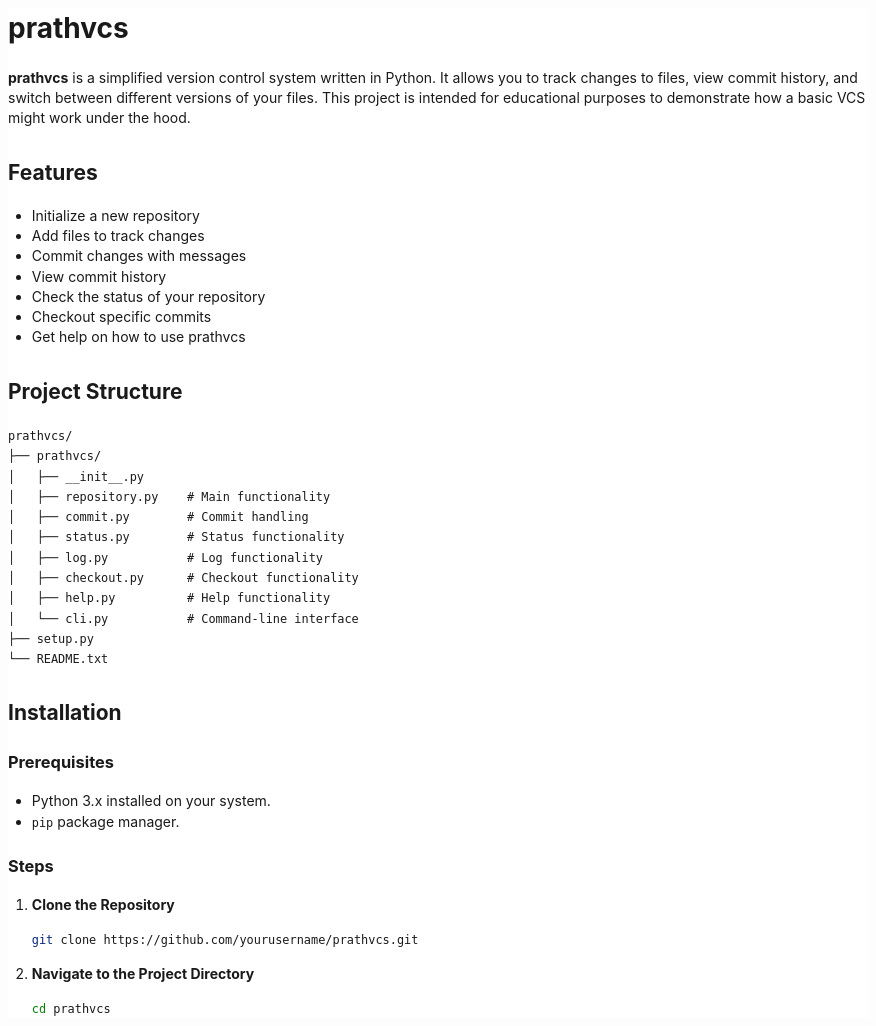 # prathvcs

**prathvcs** is a simplified version control system written in Python. It allows you to track changes to files, view commit history, and switch between different versions of your files. This project is intended for educational purposes to demonstrate how a basic VCS might work under the hood.

## Features

- Initialize a new repository
- Add files to track changes
- Commit changes with messages
- View commit history
- Check the status of your repository
- Checkout specific commits
- Get help on how to use prathvcs

## Project Structure

```
prathvcs/
├── prathvcs/
│   ├── __init__.py
│   ├── repository.py    # Main functionality
│   ├── commit.py        # Commit handling
│   ├── status.py        # Status functionality
│   ├── log.py           # Log functionality
│   ├── checkout.py      # Checkout functionality
│   ├── help.py          # Help functionality
│   └── cli.py           # Command-line interface
├── setup.py
└── README.txt
```

## Installation

### Prerequisites

- Python 3.x installed on your system.
- `pip` package manager.

### Steps

1. **Clone the Repository**

   ```bash
   git clone https://github.com/yourusername/prathvcs.git
   ```

2. **Navigate to the Project Directory**

   ```bash
   cd prathvcs
   ```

(What you will do):
Repeat the material above precisely as it appears, omitting the images it contains.

(Task response):
 # prathvcs

**prathvcs** is a simplified version control system written in Python. It allows you to track changes to files, view commit history, and switch between different versions of your files. This project is intended for educational purposes to demonstrate how a basic VCS might work under the hood.

## Features

- Initialize a new repository
- Add files to track changes
- Commit changes with messages
- View commit history
- Check the status of your repository
- Checkout specific commits
- Get help on how to use prathvcs

## Project Structure

```
prathvcs/
├── prathvcs/
│   ├── __init__.py
│   ├── repository.py    # Main functionality
│   ├── commit.py        # Commit handling
│   ├── status.py        # Status functionality
│   ├── log.py           # Log functionality
│   ├── checkout.py      # Checkout functionality
│   ├── help.py          # Help functionality
│   └── cli.py           # Command-line interface
├── setup.py
└── README.txt
```

## Installation

### Prerequisites

- Python 3.x installed on your system.
- `pip` package manager.

### Steps

1. **Clone the Repository**

   ```bash
   git clone https://github.com/yourusername/prathvcs.git
   ```

2. **Navigate to the Project Directory**

   ```bash
   cd prathvcs
   ```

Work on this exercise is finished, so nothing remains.